Según ha podido reconstruir elDiario.es, las primeras piezas del caso Villarejo se abrieron a partir de atestados que la Unidad de Asuntos Internos entregaba a la Fiscalía y al juez –una práctica que ha continuado después–, pero que en aquel entonces tenían prioridad por resultar su contenido accesible a los técnicos de la Policía, la Unidad de Ciberdelincuencia.
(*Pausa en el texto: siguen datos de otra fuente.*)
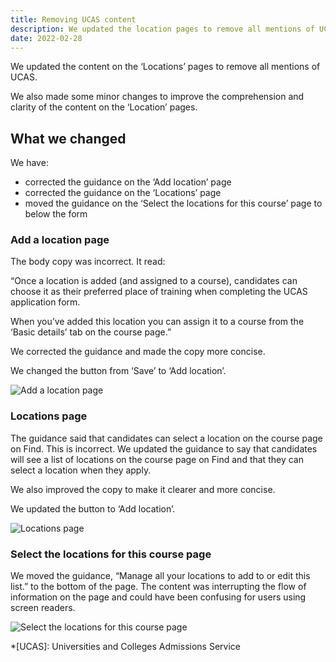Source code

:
 ```yaml
---
title: Removing UCAS content
description: We updated the location pages to remove all mentions of UCAS and made other changes to the content
date: 2022-02-28
---
```


We updated the content on the ‘Locations’ pages to remove all mentions of UCAS.

We also made some minor changes to improve the comprehension and clarity of the content on the ‘Location’ pages.

## What we changed

We have:

- corrected the guidance on the ‘Add location’ page
- corrected the guidance on the ‘Locations’ page
- moved the guidance on the ‘Select the locations for this course’ page to below the form

### Add a location page

The body copy was incorrect. It read:

“Once a location is added (and assigned to a course), candidates can choose it as their preferred place of training when completing the UCAS application form.

When you’ve added this location you can assign it to a course from the ‘Basic details’ tab on the course page.”

We corrected the guidance and made the copy more concise.

We changed the button from ‘Save’ to ‘Add location’.

![Add a location page](locations--add-location.png "Add a location page")

### Locations page

The guidance said that candidates can select a location on the course page on Find. This is incorrect. We updated the guidance to say that candidates will see a list of locations on the course page on Find and that they can select a location when they apply.

We also improved the copy to make it clearer and more concise.

We updated the button to ‘Add location’.

![Locations page](locations--list.png "Locations page")

### Select the locations for this course page

We moved the guidance, “Manage all your locations to add to or edit this list.” to the bottom of the page. The content was interrupting the flow of information on the page and could have been confusing for users using screen readers.

![Select the locations for this course page](courses--select-location.png "Select the locations for this course page")

*[UCAS]: Universities and Colleges Admissions Service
Eran piezas poco comprometedoras, si por ello se entiende que se trataba de encargos al comisario realizados por acaudalados particulares. 

¿Hay alguna otra institución, además de la Policía, que controlara el ritmo de la investigación seleccionando el orden de piezas a investigar? La respuesta es que solo la Fiscalía tuvo desde el principio la misma información que la Policía sobre algunas carpetas accesibles, que acabaron transformadas en piezas del caso. Pero solo unas pocas. A partir de ahí, eran los organismos encargados de la desencriptación los que marcaban las prioridades con el resultado que tenían sus trabajos. Esas piezas han afectado al Gobierno del Partido Popular, a empresas del Ibex, a la Corona… Esto ha cambiado con la publicación en El País, el recién nacido Fuentes Informadas y en el perfil en redes sociales de un activista de la derecha de abundantes grabaciones que, según los investigadores, solo pueden estar en la mitad encriptada del archivo incautado al comisario o en poder de Villarejo en algún lugar secreto.